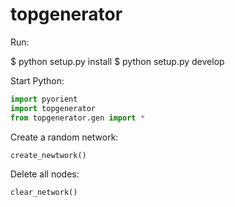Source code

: topgenerator
============

Run:

$ python setup.py install
$ python setup.py develop

Start Python:

```python
import pyorient
import topgenerator
from topgenerator.gen import *
```


Create a random network:
```python
create_newtwork()
```

Delete all nodes:
```python
clear_network()
```
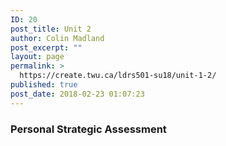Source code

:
 ```yaml
---
ID: 20
post_title: Unit 2
author: Colin Madland
post_excerpt: ""
layout: page
permalink: >
  https://create.twu.ca/ldrs501-su18/unit-1-2/
published: true
post_date: 2018-02-23 01:07:23
---
```

### Personal Strategic Assessment
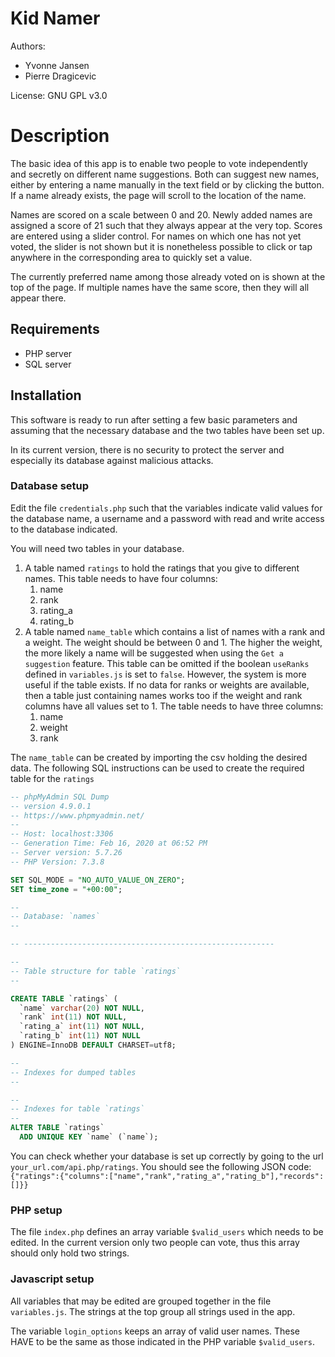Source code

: # Kid Namer

Authors:
* Yvonne Jansen
* Pierre Dragicevic

License: GNU GPL v3.0

# Description

The basic idea of this app is to enable two people to vote independently and secretly on different name suggestions. Both can suggest new names, either by entering a name manually in the text field or by clicking the button. If a name already exists, the page will scroll to the location of the name. 

Names are scored on a scale between 0 and 20. Newly added names are assigned a score of 21 such that they always appear at the very top. Scores are entered using a slider control. For names on which one has not yet voted, the slider is not shown but it is nonetheless possible to click or tap anywhere in the corresponding area to quickly set a value.

The currently preferred name among those already voted on is shown at the top of the page. If multiple names have the same score, then they will all appear there. 

## Requirements

* PHP server
* SQL server

## Installation

This software is ready to run after setting a few basic parameters and assuming that the necessary database and the two tables have been set up.

In its current version, there is no security to protect the server and especially its database against malicious attacks. 

### Database setup

Edit the file `credentials.php` such that the variables indicate valid values for the database name, a username and a password with read and write access to the database indicated.

You will need two tables in your database. 
1. A table named `ratings` to hold the ratings that you give to different names. This table needs to have four columns:
	1. name
	1. rank
	1. rating_a
	1. rating_b
1. A table named `name_table` which contains a list of names with a rank and a weight. The weight should be between 0 and 1. The higher the weight, the more likely a name will be suggested when using the `Get a suggestion` feature. This table can be omitted if the boolean `useRanks` defined in `variables.js` is set to `false`. However, the system is more useful if the table exists. If no data for ranks or weights are available, then a table just containing names works too if the weight and rank columns have all values set to 1. The table needs to have three columns:
	1. name
	1. weight
	1. rank

The `name_table` can be created by importing the csv holding the desired data. The following SQL instructions can be used to create the required table for the `ratings`
```SQL
-- phpMyAdmin SQL Dump
-- version 4.9.0.1
-- https://www.phpmyadmin.net/
--
-- Host: localhost:3306
-- Generation Time: Feb 16, 2020 at 06:52 PM
-- Server version: 5.7.26
-- PHP Version: 7.3.8

SET SQL_MODE = "NO_AUTO_VALUE_ON_ZERO";
SET time_zone = "+00:00";

--
-- Database: `names`
--

-- --------------------------------------------------------

--
-- Table structure for table `ratings`
--

CREATE TABLE `ratings` (
  `name` varchar(20) NOT NULL,
  `rank` int(11) NOT NULL,
  `rating_a` int(11) NOT NULL,
  `rating_b` int(11) NOT NULL
) ENGINE=InnoDB DEFAULT CHARSET=utf8;

--
-- Indexes for dumped tables
--

--
-- Indexes for table `ratings`
--
ALTER TABLE `ratings`
  ADD UNIQUE KEY `name` (`name`);
```

You can check whether your database is set up correctly by going to the url `your_url.com/api.php/ratings`. You should see the following JSON code:
`{"ratings":{"columns":["name","rank","rating_a","rating_b"],"records":[]}}`

### PHP setup

The file `index.php` defines an array variable `$valid_users` which needs to be edited. In the current version only two people can vote, thus this array should only hold two strings.

### Javascript setup

All variables that may be edited are grouped together in the file `variables.js`. The strings at the top group all strings used in the app. 

The variable `login_options` keeps an array of valid user names. These HAVE to be the same as those indicated in the PHP variable `$valid_users`.
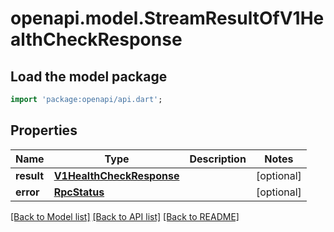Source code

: # openapi.model.StreamResultOfV1HealthCheckResponse

## Load the model package
```dart
import 'package:openapi/api.dart';
```

## Properties
Name | Type | Description | Notes
------------ | ------------- | ------------- | -------------
**result** | [**V1HealthCheckResponse**](V1HealthCheckResponse.md) |  | [optional] 
**error** | [**RpcStatus**](RpcStatus.md) |  | [optional] 

[[Back to Model list]](../README.md#documentation-for-models) [[Back to API list]](../README.md#documentation-for-api-endpoints) [[Back to README]](../README.md)


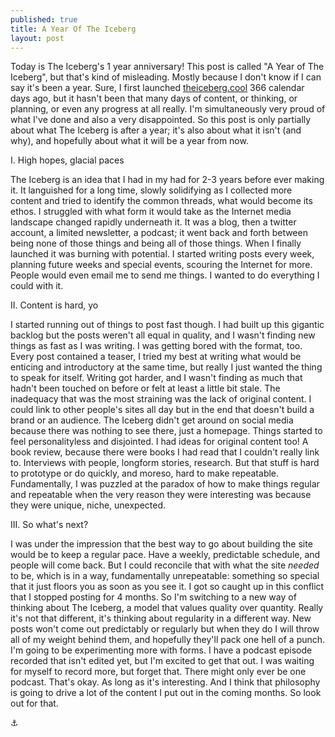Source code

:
 ```yaml
---
published: true
title: A Year Of The Iceberg
layout: post
---
```


Today is The Iceberg's 1 year anniversary! This post is called "A Year of The Iceberg", but that's kind of misleading. Mostly because I don't know if I can say it's been a year. Sure, I first launched [theiceberg.cool](theicberg.cool) 366 calendar days ago, but it hasn't been that many days of content, or thinking, or planning, or even any progress at all really. I'm simultaneously very proud of what I've done and also a very disappointed. So this post is only partially about what The Iceberg is after a year; it's also about what it isn't (and why), and hopefully about what it will be a year from now.

I. High hopes, glacial paces

The Iceberg is an idea that I had in my had for 2-3 years before ever making it. It languished for a long time, slowly solidifying as I collected more content and tried to identify the common threads, what would become its ethos. I struggled with what form it would take as the Internet media landscape changed rapidly underneath it. It was a blog, then a twitter account, a limited newsletter, a podcast; it went back and forth between being none of those things and being all of those things. When I finally launched it was burning with potential. I started writing posts every week, planning future weeks and special events, scouring the Internet for more. People would even email me to send me things. I wanted to do everything I could with it.

II. Content is hard, yo

I started running out of things to post fast though. I had built up this gigantic backlog but the posts weren't all equal in quality, and I wasn't finding new things as fast as I was writing. I was getting bored with the format, too. Every post contained a teaser, I tried my best at writing what would be enticing and introductory at the same time, but really I just wanted the thing to speak for itself. Writing got harder, and I wasn't finding as much that hadn't been touched on before or felt at least a little bit stale.
The inadequacy that was the most straining was the lack of original content. I could link to other people's sites all day but in the end that doesn't build a brand or an audience. The Iceberg didn't get around on social media because there was nothing to see there, just a homepage. Things started to feel personalityless and disjointed.
I had ideas for original content too! A book review, because there were books I had read that I couldn't really link to. Interviews with people, longform stories, research. But that stuff is hard to prototype or do quickly, and moreso, hard to make repeatable. Fundamentally, I was puzzled at the paradox of how to make things regular and repeatable when the very reason they were interesting was because they were unique, niche, unexpected. 

III. So what's next?

I was under the impression that the best way to go about building the site would be to keep a regular pace. Have a weekly, predictable schedule, and people will come back. But I could reconcile that with what the site *needed* to be, which is in a way, fundamentally unrepeatable: something so special that it just floors you as soon as you see it. I got so caught up in this conflict that I stopped posting for 4 months.
So I'm switching to a new way of thinking about The Iceberg, a model that values quality over quantity. Really it's not that different, it's thinking about regularity in a different way. New posts won't come out predictably or regularly but when they do I will throw all of my weight behind them, and hopefully they'll pack one hell of a punch.
I'm going to be experimenting more with forms. I have a podcast episode recorded that isn't edited yet, but I'm excited to get that out. I was waiting for myself to record more, but forget that. There might only ever be one podcast. That's okay. As long as it's interesting. And I think that philosophy is going to drive a lot of the content I put out in the coming months. So look out for that.

⚓️
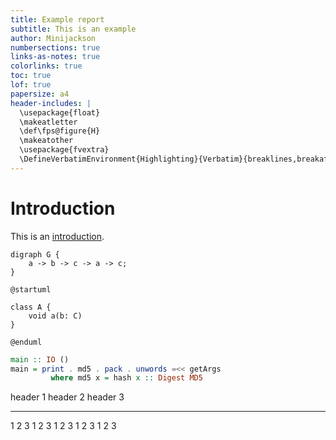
 ```yaml
---
title: Example report
subtitle: This is an example
author: Minijackson
numbersections: true
links-as-notes: true
colorlinks: true
toc: true
lof: true
papersize: a4
header-includes: |
  \usepackage{float}
  \makeatletter
  \def\fps@figure{H}
  \makeatother
  \usepackage{fvextra}
  \DefineVerbatimEnvironment{Highlighting}{Verbatim}{breaklines,breakafter=a,breakafter={,},commandchars=\\\{\}}
---
```


<!--
  Compile with:

  pandoc report.md -o  report.md   --filter pandoc-imagine --pdf-engine xelatex
  pandoc report.md -so report.html --filter pandoc-imagine --self-contained --toc --css report.css
-->

<!--
  Add this header for when you have really long lines in code excerpts:

  \renewcommand{\NormalTok}[1]{\FancyVerbBreakStart{}#1\FancyVerbBreakStop}
-->

# Introduction

This is an [introduction][1].

```{.graphviz im_fmt="svg"}
digraph G {
	a -> b -> c -> a -> c;
}
```

```{.plantuml im_fmt="svg"}
@startuml

class A {
	void a(b: C)
}

@enduml
```

```haskell
main :: IO ()
main = print . md5 . pack . unwords =<< getArgs
         where md5 x = hash x :: Digest MD5
```

header 1     header 2    header 3
---------- ------------  ----------
1          2             3
1          2             3
1          2             3
1          2             3
1          2             3

[1]: <https://ddg.gg/>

# PROBLEM REQUIREMENTS
Set the lines above down again, word for word, from the first through the one containing "The basic idea"; pictures excluded.

# EXERCISE RESULT
Source code

: topgenerator
============

Run:

$ python setup.py install
$ python setup.py develop

Start Python:

```python
import pyorient
import topgenerator
from topgenerator.gen import *
```


Create a random network:
```python
create_newtwork()
```

Delete all nodes:
```python
clear_network()
```
Source code

:
 ```yaml
---
ID: 20
post_title: Unit 2
author: Colin Madland
post_excerpt: ""
layout: page
permalink: >
  https://create.twu.ca/ldrs501-su18/unit-1-2/
published: true
post_date: 2018-02-23 01:07:23
---
```

### Personal Strategic Assessment
Source code

: # Kid Namer

Authors:
* Yvonne Jansen
* Pierre Dragicevic

License: GNU GPL v3.0

# Description

The basic idea of this app is to enable two people to vote independently and secretly on different name suggestions. Both can suggest new names, either by entering a name manually in the text field or by clicking the button. If a name already exists, the page will scroll to the location of the name. 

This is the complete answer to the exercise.